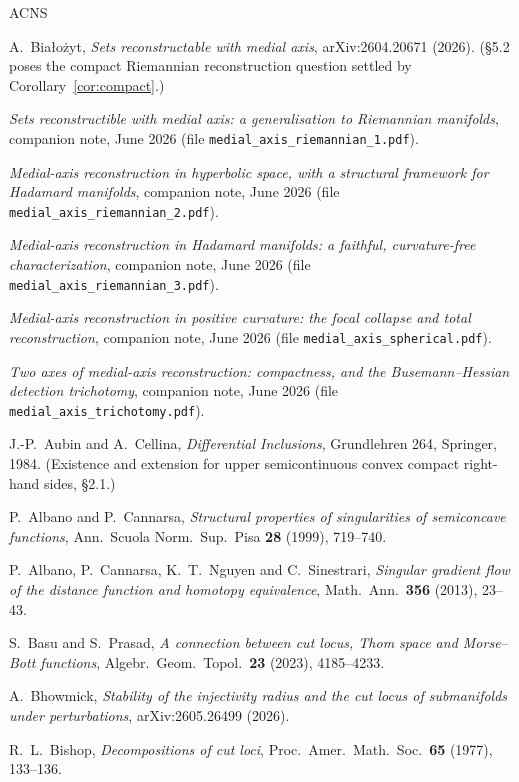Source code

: \documentclass[11pt]{article}
\theoremstyle{remark}
\begin{document}
\begin{thebibliography}{ACNS}

 A.~Bia\l{}o\.zyt, \emph{Sets reconstructable with
medial axis}, arXiv:2604.20671 (2026). (\S5.2 poses the compact
Riemannian reconstruction question settled by
Corollary~\ref{cor:compact}.)

 \emph{Sets reconstructible with medial axis: a
generalisation to Riemannian manifolds}, companion note, June 2026
(file \texttt{medial\_axis\_riemannian\_1.pdf}).

 \emph{Medial-axis reconstruction in hyperbolic space,
with a structural framework for Hadamard manifolds}, companion note,
June 2026 (file \texttt{medial\_axis\_riemannian\_2.pdf}).

 \emph{Medial-axis reconstruction in Hadamard manifolds: a
faithful, curvature-free characterization}, companion note, June 2026
(file \texttt{medial\_axis\_riemannian\_3.pdf}).

 \emph{Medial-axis reconstruction in positive curvature:
the focal collapse and total reconstruction}, companion note, June
2026 (file \texttt{medial\_axis\_spherical.pdf}).

 \emph{Two axes of medial-axis reconstruction:
compactness, and the Busemann--Hessian detection trichotomy},
companion note, June 2026 (file
\texttt{medial\_axis\_trichotomy.pdf}).

 J.-P.~Aubin and A.~Cellina, \emph{Differential
Inclusions}, Grundlehren 264, Springer, 1984. (Existence and extension
for upper semicontinuous convex compact right-hand sides, \S2.1.)

 P.~Albano and P.~Cannarsa, \emph{Structural properties
of singularities of semiconcave functions}, Ann.\ Scuola Norm.\ Sup.\
Pisa \textbf{28} (1999), 719--740.

 P.~Albano, P.~Cannarsa, K.~T.~Nguyen and
C.~Sinestrari, \emph{Singular gradient flow of the distance function
and homotopy equivalence}, Math.\ Ann.\ \textbf{356} (2013), 23--43.

 S.~Basu and S.~Prasad, \emph{A connection between cut
locus, Thom space and Morse--Bott functions}, Algebr.\ Geom.\
Topol.\ \textbf{23} (2023), 4185--4233.

 A.~Bhowmick, \emph{Stability of the injectivity
radius and the cut locus of submanifolds under perturbations},
arXiv:2605.26499 (2026).

 R.~L.~Bishop, \emph{Decompositions of cut loci},
Proc.\ Amer.\ Math.\ Soc.\ \textbf{65} (1977), 133--136.


\end{thebibliography}
\end{document}
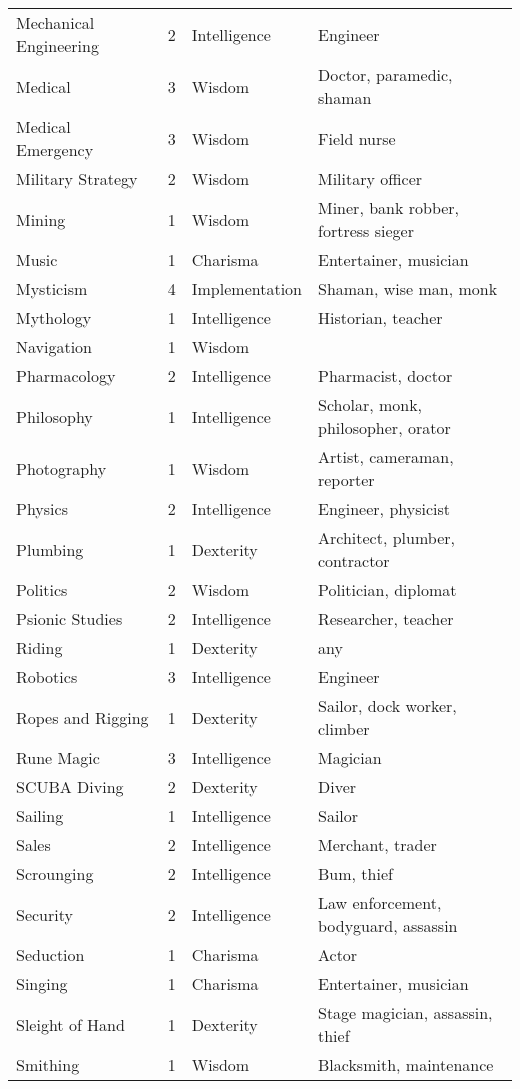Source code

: \documentclass[twoside]{book}
\begin{document}
\begin{longtable}{p{1.25in}llp{12em}}
           \tabularnewline
      \raggedright Mechanical Engineering & 2 & Intelligence & Engineer \tabularnewline
      \raggedright Medical & 3 & Wisdom & Doctor, paramedic, shaman
           \tabularnewline
      \raggedright Medical Emergency & 3 & Wisdom & Field nurse \tabularnewline
      \raggedright Military Strategy & 2 & Wisdom & Military officer \tabularnewline
      \raggedright Mining & 1 & Wisdom & Miner, bank robber,
           fortress sieger \tabularnewline
      \raggedright Music & 1 & Charisma & Entertainer, musician
           \tabularnewline
      \raggedright Mysticism & 4 & Implementation & Shaman, wise man, monk
           \tabularnewline
      \raggedright Mythology & 1 & Intelligence & Historian, teacher
           \tabularnewline
      \raggedright Navigation & 1 & Wisdom \tabularnewline
      \raggedright Pharmacology & 2 & Intelligence & Pharmacist, doctor
           \tabularnewline
      \raggedright Philosophy & 1 & Intelligence & Scholar, monk,
           philosopher, orator \tabularnewline
      \raggedright Photography & 1 & Wisdom & Artist, cameraman,
           reporter \tabularnewline
      \raggedright Physics & 2 & Intelligence & Engineer, physicist
           \tabularnewline
      \raggedright Plumbing & 1 & Dexterity & Architect, plumber,
           contractor \tabularnewline
      \raggedright Politics & 2 & Wisdom & Politician, diplomat
           \tabularnewline
      \raggedright Psionic Studies & 2 & Intelligence & Researcher, teacher
           \tabularnewline
      \raggedright Riding & 1 & Dexterity & any \tabularnewline
      \raggedright Robotics & 3 & Intelligence & Engineer \tabularnewline
      \raggedright Ropes and Rigging & 1 & Dexterity & Sailor, dock worker,
           climber \tabularnewline
      \raggedright Rune Magic & 3 & Intelligence & Magician \tabularnewline
      \raggedright SCUBA Diving & 2 & Dexterity & Diver \tabularnewline
      \raggedright Sailing & 1 & Intelligence & Sailor \tabularnewline
      \raggedright Sales & 2 & Intelligence & Merchant, trader \tabularnewline
      \raggedright Scrounging & 2 & Intelligence & Bum, thief \tabularnewline
      \raggedright Security & 2 & Intelligence & Law enforcement,
           bodyguard, assassin \tabularnewline
      \raggedright Seduction & 1 & Charisma & Actor \tabularnewline
      \raggedright Singing & 1 & Charisma & Entertainer, musician
           \tabularnewline
      \raggedright Sleight of Hand & 1 & Dexterity & Stage magician, assassin,
           thief \tabularnewline
      \raggedright Smithing & 1 & Wisdom & Blacksmith, maintenance

\end{longtable}
\end{document}

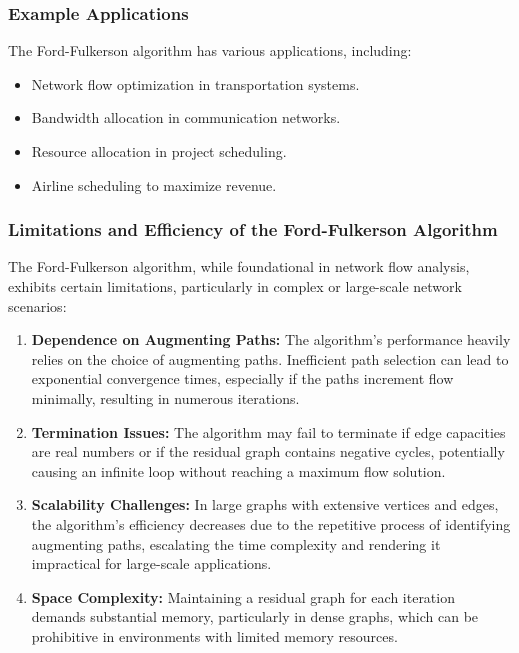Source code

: \documentclass[12pt]{book} %
\begin{document}
\subsubsection{Example Applications}

The Ford-Fulkerson algorithm has various applications, including:

\begin{itemize}
    \item Network flow optimization in transportation systems.
    \item Bandwidth allocation in communication networks.
    \item Resource allocation in project scheduling.
    \item Airline scheduling to maximize revenue.
\end{itemize}

\subsubsection{Limitations and Efficiency of the Ford-Fulkerson Algorithm}

The Ford-Fulkerson algorithm, while foundational in network flow analysis, exhibits certain limitations, particularly in complex or large-scale network scenarios:

\begin{enumerate}
    \item \textbf{Dependence on Augmenting Paths:} The algorithm's performance heavily relies on the choice of augmenting paths. Inefficient path selection can lead to exponential convergence times, especially if the paths increment flow minimally, resulting in numerous iterations.
    
    \item \textbf{Termination Issues:} The algorithm may fail to terminate if edge capacities are real numbers or if the residual graph contains negative cycles, potentially causing an infinite loop without reaching a maximum flow solution.
    
    \item \textbf{Scalability Challenges:} In large graphs with extensive vertices and edges, the algorithm's efficiency decreases due to the repetitive process of identifying augmenting paths, escalating the time complexity and rendering it impractical for large-scale applications.
    
    \item \textbf{Space Complexity:} Maintaining a residual graph for each iteration demands substantial memory, particularly in dense graphs, which can be prohibitive in environments with limited memory resources.
\end{enumerate}
\end{document}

PROMPT ::
Whenever a line of the data holds the string "Sets", pick that line out.

SOLUTION ::
 A.~Bia\l{}o\.zyt, \emph{Sets reconstructable with
 \emph{Sets reconstructible with medial axis: a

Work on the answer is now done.